Return of our money stashed abroad long overdue

A recent World Bank report states that Kenya and Uganda are leading countries in East Africa in terms of “stealing” and “hiding” aid funds.

In recent years, we read detailed leaks from Panama, Luxembourg, Mauritius, and several others that have even listed the owners of these funds and investments sitting abroad.
How can we allow our countries to suffer when our stolen wealth remains hidden in foreign countries, including tax havens?  The funds are managed by our political elite, their associates, and companies, mainly multinationals trying to evade paying taxes. Illicit funds from drugs and other criminal activities are in this category too. Estimates by the US Think Tank, National Bureau of Economic Research, from studies undertaken last year, showed that approximately Sh6 trillion of Kenya’s money is illegally hidden abroad. This figure represents about 65 per cent of our GDP. Our total borrowings today, from both local and foreign sources, amounts to about Sh6.7 trillion, which is almost equivalent to the funds that are illegally held abroad.

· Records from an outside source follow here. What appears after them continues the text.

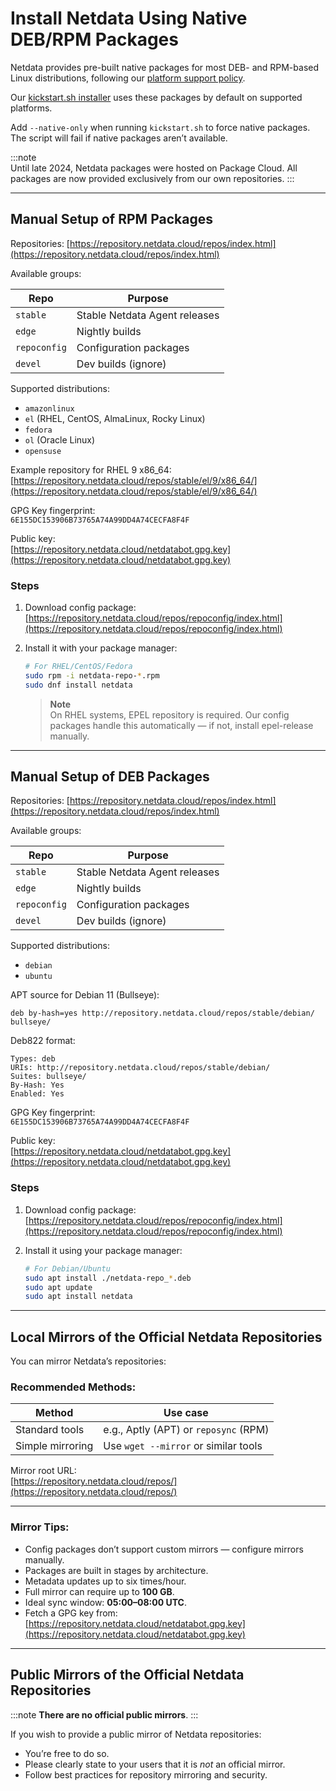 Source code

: # Install Netdata Using Native DEB/RPM Packages

Netdata provides pre-built native packages for most DEB- and RPM-based Linux distributions, following our [platform support policy](/docs/netdata-agent/versions-and-platforms.md).

Our [kickstart.sh installer](/packaging/installer/methods/kickstart.md) uses these packages by default on supported platforms.

Add `--native-only` when running `kickstart.sh` to force native packages. The script will fail if native packages aren’t available.

:::note  
Until late 2024, Netdata packages were hosted on Package Cloud. All packages are now provided exclusively from our own repositories.
:::

---

## Manual Setup of RPM Packages

Repositories: [https://repository.netdata.cloud/repos/index.html](https://repository.netdata.cloud/repos/index.html)

Available groups:

| Repo         | Purpose                       |
|--------------|-------------------------------|
| `stable`     | Stable Netdata Agent releases |
| `edge`       | Nightly builds                |
| `repoconfig` | Configuration packages        |
| `devel`      | Dev builds (ignore)           |

Supported distributions:

- `amazonlinux`
- `el` (RHEL, CentOS, AlmaLinux, Rocky Linux)
- `fedora`
- `ol` (Oracle Linux)
- `opensuse`

Example repository for RHEL 9 x86_64:  
[https://repository.netdata.cloud/repos/stable/el/9/x86_64/](https://repository.netdata.cloud/repos/stable/el/9/x86_64/)

GPG Key fingerprint:  
`6E155DC153906B73765A74A99DD4A74CECFA8F4F`

Public key:  
[https://repository.netdata.cloud/netdatabot.gpg.key](https://repository.netdata.cloud/netdatabot.gpg.key)

### Steps

1. Download config package:  
   [https://repository.netdata.cloud/repos/repoconfig/index.html](https://repository.netdata.cloud/repos/repoconfig/index.html)

2. Install it with your package manager:

   ```bash
   # For RHEL/CentOS/Fedora
   sudo rpm -i netdata-repo-*.rpm
   sudo dnf install netdata
   ```

   > **Note**  
   > On RHEL systems, EPEL repository is required.
   > Our config packages handle this automatically — if not, install epel-release manually.

---

## Manual Setup of DEB Packages

Repositories: [https://repository.netdata.cloud/repos/index.html](https://repository.netdata.cloud/repos/index.html)

Available groups:

| Repo         | Purpose                       |
|--------------|-------------------------------|
| `stable`     | Stable Netdata Agent releases |
| `edge`       | Nightly builds                |
| `repoconfig` | Configuration packages        |
| `devel`      | Dev builds (ignore)           |

Supported distributions:

- `debian`
- `ubuntu`

APT source for Debian 11 (Bullseye):

```
deb by-hash=yes http://repository.netdata.cloud/repos/stable/debian/ bullseye/
```

Deb822 format:

```
Types: deb
URIs: http://repository.netdata.cloud/repos/stable/debian/
Suites: bullseye/
By-Hash: Yes
Enabled: Yes
```

GPG Key fingerprint:  
`6E155DC153906B73765A74A99DD4A74CECFA8F4F`

Public key:  
[https://repository.netdata.cloud/netdatabot.gpg.key](https://repository.netdata.cloud/netdatabot.gpg.key)

### Steps

1. Download config package:  
   [https://repository.netdata.cloud/repos/repoconfig/index.html](https://repository.netdata.cloud/repos/repoconfig/index.html)

2. Install it using your package manager:

   ```bash
   # For Debian/Ubuntu
   sudo apt install ./netdata-repo_*.deb
   sudo apt update
   sudo apt install netdata
   ```

---

## Local Mirrors of the Official Netdata Repositories

You can mirror Netdata’s repositories:

### Recommended Methods:

| Method           | Use case                              |
|------------------|---------------------------------------|
| Standard tools   | e.g., Aptly (APT) or `reposync` (RPM) |
| Simple mirroring | Use `wget --mirror` or similar tools  |

Mirror root URL:  
[https://repository.netdata.cloud/repos/](https://repository.netdata.cloud/repos/)

---

### Mirror Tips:

- Config packages don’t support custom mirrors — configure mirrors manually.
- Packages are built in stages by architecture.
- Metadata updates up to six times/hour.
- Full mirror can require up to **100 GB**.
- Ideal sync window: **05:00–08:00 UTC**.
- Fetch a GPG key from:  
  [https://repository.netdata.cloud/netdatabot.gpg.key](https://repository.netdata.cloud/netdatabot.gpg.key)

---

## Public Mirrors of the Official Netdata Repositories

:::note
**There are no official public mirrors**.
:::

If you wish to provide a public mirror of Netdata repositories:

- You’re free to do so.
- Please clearly state to your users that it is *not* an official mirror.
- Follow best practices for repository mirroring and security. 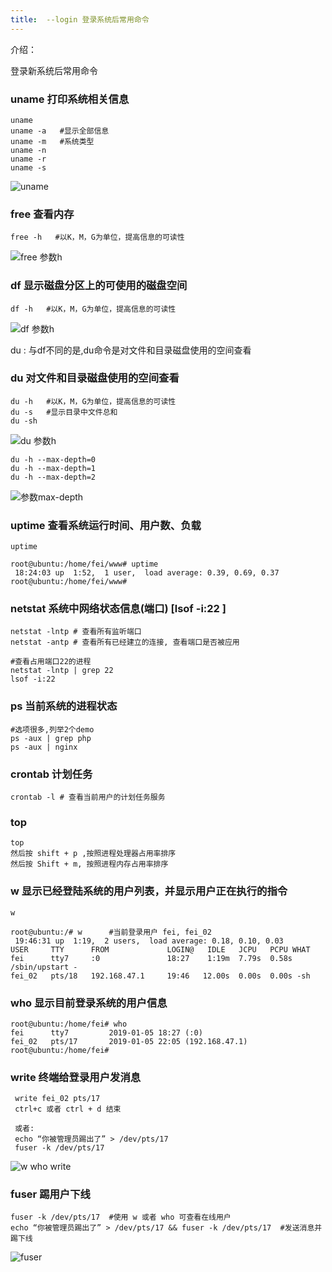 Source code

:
 ```yaml
---
title:  --login 登录系统后常用命令
---
```


介绍：

登录新系统后常用命令

### uname 打印系统相关信息

```
uname 
uname -a   #显示全部信息
uname -m   #系统类型
uname -n
uname -r
uname -s
```

![uname](/img/ubuntu/linux_command/linux_login/uname.png "uname")

### free  查看内存

```
free -h   #以K，M，G为单位，提高信息的可读性
```

![free 参数h](/img/ubuntu/linux_command/linux_login/free_h.png "free 参数h")


### df  显示磁盘分区上的可使用的磁盘空间

```
df -h   #以K，M，G为单位，提高信息的可读性
```

![df 参数h](/img/ubuntu/linux_command/linux_login/df_h.png "df 参数h")

du :  与df不同的是,du命令是对文件和目录磁盘使用的空间查看


### du  对文件和目录磁盘使用的空间查看

```
du -h   #以K，M，G为单位，提高信息的可读性
du -s   #显示目录中文件总和
du -sh  
```

![du 参数h](/img/ubuntu/linux_command/linux_login/du_h.png "du 参数h")

```
du -h --max-depth=0
du -h --max-depth=1
du -h --max-depth=2
```

![参数max-depth](/img/ubuntu/linux_command/linux_login/max_depth.png "参数max-depth")

### uptime 查看系统运行时间、用户数、负载  

```
uptime

root@ubuntu:/home/fei/www# uptime
 18:24:03 up  1:52,  1 user,  load average: 0.39, 0.69, 0.37
root@ubuntu:/home/fei/www# 
```

### netstat  系统中网络状态信息(端口)   [lsof -i:22 ]   

```
netstat -lntp # 查看所有监听端口  
netstat -antp # 查看所有已经建立的连接, 查看端口是否被应用

#查看占用端口22的进程
netstat -lntp | grep 22
lsof -i:22   
```

### ps 当前系统的进程状态

```
#选项很多,列举2个demo
ps -aux | grep php
ps -aux | nginx
```

###  crontab 计划任务

```
crontab -l # 查看当前用户的计划任务服务  
```

### top

```
top 
然后按 shift + p ,按照进程处理器占用率排序
然后按 Shift + m, 按照进程内存占用率排序
```

### w  显示已经登陆系统的用户列表，并显示用户正在执行的指令

```
w

root@ubuntu:/# w      #当前登录用户 fei, fei_02
 19:46:31 up  1:19,  2 users,  load average: 0.18, 0.10, 0.03
USER     TTY      FROM             LOGIN@   IDLE   JCPU   PCPU WHAT
fei      tty7     :0               18:27    1:19m  7.79s  0.58s /sbin/upstart -
fei_02   pts/18   192.168.47.1     19:46   12.00s  0.00s  0.00s -sh

```

### who 显示目前登录系统的用户信息

```
root@ubuntu:/home/fei# who
fei      tty7         2019-01-05 18:27 (:0)
fei_02   pts/17       2019-01-05 22:05 (192.168.47.1)
root@ubuntu:/home/fei# 
```

### write 终端给登录用户发消息

```
 write fei_02 pts/17
 ctrl+c 或者 ctrl + d 结束
 
 或者:
 echo “你被管理员踢出了” > /dev/pts/17
 fuser -k /dev/pts/17
```

![w who write](/img/ubuntu/linux_command/linux_login/w_who_write.png "w who write")

### fuser 踢用户下线

```
fuser -k /dev/pts/17  #使用 w 或者 who 可查看在线用户
echo “你被管理员踢出了” > /dev/pts/17 && fuser -k /dev/pts/17  #发送消息并踢下线
```

![fuser](/img/ubuntu/linux_command/linux_login/fuser.png "fuser")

The outflows from Africa are much higher than the foreign aid and loans that we receive. This means that we would not need aid and loans if we came up with a mechanism to keep this money here. These amounts continue to grow as both the devolved system and our vast external borrowings have opened up more opportunities for siphoning out more funds.

Our country’s problem is severe. The amnesties that Kenya gives through the Budget Speech days are not legally attractive to some of those who may wish to repatriate the funds. The Kibaki Administration hired Kroll Associates, a risk consulting firm, to locate this money. His administration would have benefited from the return of these funds.

During my parliamentary backbench days at the time, I prepared a draft motion to try and get approval for the preparation of a Bill to address this issue. Powerful forces blocked me from bringing it to the floor of the House. Given my experience working for a major international bank in Chicago and London, and after studying what other countries had done, my proposal sought to introduce a carrot and stick policy that would have encouraged the return of those funds the Kroll Report had identified.

There are many things we can do locally to reduce the siphoning of our money. Our people must change their attitudes towards corruption. Our anti-corruption institutions must be strengthened. They need to recruit and train young Kenyans to the highest levels, including the latest forensic technologies and methods. Finally, the country should sign the appropriate agreements with as many countries and tax havens as possible, to facilitate the repatriation of the funds. I know that we have signed such agreements with Switzerland, the United Kingdom, and her territories and Mauritius, but given the enormous amounts that are still held in these countries, what may have been recovered so far, or is in the process of recovery, is negligible.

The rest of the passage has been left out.